Now, this should not be considered a response to Nate’s post on inflation, as it is not an integral part of the great inflation-deflation debate, but rather tangential to it. It is simply an off-shoot of some research I was doing that is not going to be part of my core argument. But I’m posting it nevertheless because it is interesting and should help put in context precisely where we happen to be at the moment with regards to recent price movements. We could, of course, use CPI, but I don’t pay much attention to it since with all of its hedonic adjustments and so forth, I regard it to be as about as relevant to reality as the average science fiction novel. And while I am very well aware of the various shortcomings of using a commodity price such as gasoline as an inflation metric, given the inevitable effects of supply and demand, it nevertheless can be readily observed that the price of gasoline is an even more “inflationary” one than than simply relying upon CPI. Which is to say, using gasoline as a metric instead of CPI will tend to be a more favorable one to the inflationary case for those contemplating the inflation/deflation question.

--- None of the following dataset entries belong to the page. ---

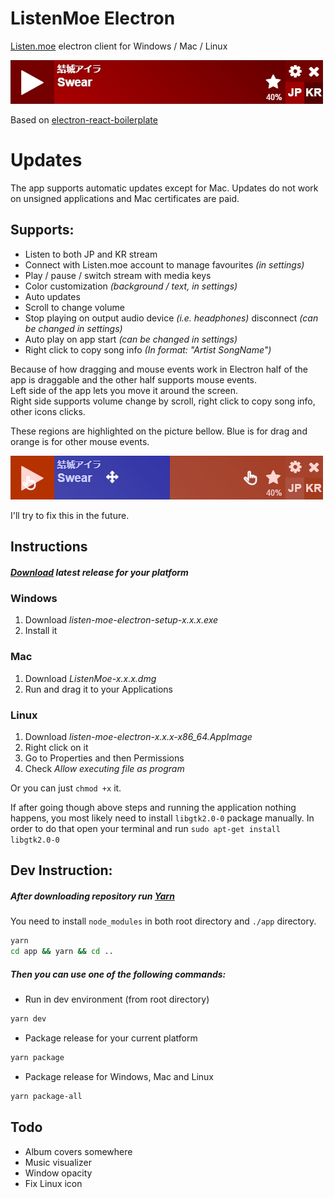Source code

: # ListenMoe Electron

[Listen.moe](https://www.listen.moe) electron client for Windows / Mac / Linux

![App](./docs/app.jpg)

Based on [electron-react-boilerplate](https://github.com/chentsulin/electron-react-boilerplate)

# Updates
The app supports automatic updates except for Mac.
Updates do not work on unsigned applications and Mac certificates are paid.

## Supports:
- Listen to both JP and KR stream
- Connect with Listen.moe account to manage favourites <i>(in settings)</i>
- Play / pause / switch stream with media keys
- Color customization <i>(background / text, in settings)</i>
- Auto updates
- Scroll to change volume
- Stop playing on output audio device <i>(i.e. headphones)</i> disconnect <i>(can be changed in settings)</i>
- Auto play on app start <i>(can be changed in settings)</i>
- Right click to copy song info <i>(In format: "Artist SongName")</i>

Because of how dragging and mouse events work in Electron half of the app is draggable and the other half supports 
mouse events.
<br/>Left side of the app lets you move it around the screen.
<br/>Right side supports volume change by scroll, right click to copy song info, other icons clicks.

These regions are highlighted on the picture bellow. Blue is for drag and orange is for other mouse events.

![Mouse](./docs/mouse.jpg)

I'll try to fix this in the future.

## Instructions
##### [Download](https://github.com/aklein13/listen-moe-electron/releases/latest) latest release for your platform
### Windows
1. Download <i>listen-moe-electron-setup-x.x.x.exe</i>
2. Install it
### Mac
1. Download <i>ListenMoe-x.x.x.dmg</i>
2. Run and drag it to your Applications
### Linux
1. Download <i>listen-moe-electron-x.x.x-x86_64.AppImage</i>
2. Right click on it
3. Go to Properties and then Permissions
4. Check <i>Allow executing file as program</i>

Or you can just `chmod +x` it.

If after going though above steps and running the application nothing happens, 
you most likely need to install `libgtk2.0-0` package manually.
In order to do that open your terminal and run `sudo apt-get install libgtk2.0-0`

## Dev Instruction:
##### After downloading repository run [Yarn](https://yarnpkg.com/)
You need to install `node_modules` in both root directory and `./app` directory.
```bash
yarn
cd app && yarn && cd ..
```
##### Then you can use one of the following commands:
- Run in dev environment (from root directory)
```bash
yarn dev
```
- Package release for your current platform
```bash
yarn package
```
- Package release for Windows, Mac and Linux
```bash
yarn package-all
```

## Todo
- Album covers somewhere
- Music visualizer
- Window opacity
- Fix Linux icon
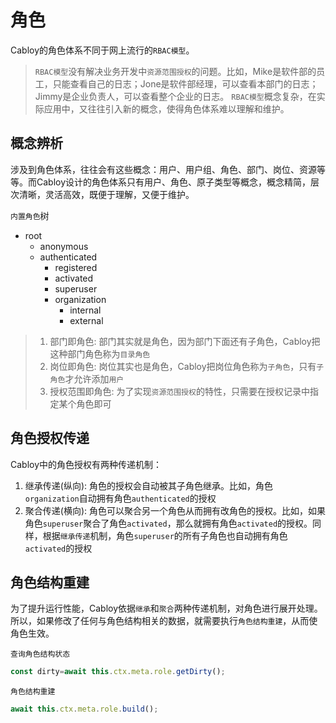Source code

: # 角色

Cabloy的角色体系不同于网上流行的`RBAC模型`。

> `RBAC模型`没有解决业务开发中`资源范围授权`的问题。比如，Mike是软件部的员工，只能查看自己的日志；Jone是软件部经理，可以查看本部门的日志；Jimmy是企业负责人，可以查看整个企业的日志。
> `RBAC模型`概念复杂，在实际应用中，又往往引入新的概念，使得角色体系难以理解和维护。

## 概念辨析

涉及到角色体系，往往会有这些概念：用户、用户组、角色、部门、岗位、资源等等。而Cabloy设计的角色体系只有用户、角色、原子类型等概念，概念精简，层次清晰，灵活高效，既便于理解，又便于维护。

`内置角色`树

- root
  - anonymous
  - authenticated
    - registered
    - activated
    - superuser
    - organization
      - internal
      - external

> 1. 部门即角色: 部门其实就是角色，因为部门下面还有子角色，Cabloy把这种部门角色称为`目录角色`
> 2. 岗位即角色: 岗位其实也是角色，Cabloy把岗位角色称为`子角色`，只有`子角色`才允许添加`用户`
> 3. 授权范围即角色: 为了实现`资源范围授权`的特性，只需要在授权记录中指定某个角色即可

## 角色授权传递

Cabloy中的角色授权有两种传递机制：

1. 继承传递(纵向): 角色的授权会自动被其子角色继承。比如，角色`organization`自动拥有角色`authenticated`的授权
2. 聚合传递(横向): 角色可以聚合另一个角色从而拥有改角色的授权。比如，如果角色`superuser`聚合了角色`activated`，那么就拥有角色`activated`的授权。同样，根据`继承传递`机制，角色`superuser`的所有子角色也自动拥有角色`activated`的授权

## 角色结构重建

为了提升运行性能，Cabloy依据`继承`和`聚合`两种传递机制，对角色进行展开处理。所以，如果修改了任何与角色结构相关的数据，就需要执行`角色结构重建`，从而使角色生效。

`查询角色结构状态`
```javascript
const dirty=await this.ctx.meta.role.getDirty();
```

`角色结构重建`
```javascript
await this.ctx.meta.role.build();
```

To the best of my knowledge, the price of gasoline was $0.12 in 1913. Another reference cites $0.25 in 1918, but I will go with the lower and older one as it is less favorable from the perspective of my deflationary position. Utilizing the CPI, this provides an estimated equivalent price of $2.79, which is much lower than the current national average price of $3.74.
Now, given the massive amount of M2 money creation that has taken place since the financial crisis hit in Q3 2008, we would expect that at least an amount of that $3.62 increase in price per gallon has taken place since then. But look at the 60-month history of gasoline prices, which actually fell dramatically in the first six months post-crisis, from $4.12 at the onset of the crisis to $1.61.
Prices have gradually worked their way up since then, but from an inflationary perspective, things have remained essentially flat over the last five years, which the observant reader will recall tends to be considerably more in line with the flat state of total credit market debt outstanding than with the continued expansion of M2.
Please note that I am not claiming that this proves anything yet, I am simply pointing it out to counteract the common assumption that price inflation is as rampant as it is presently perceived to be due to gasoline prices threatening to return to their previous all-time highs.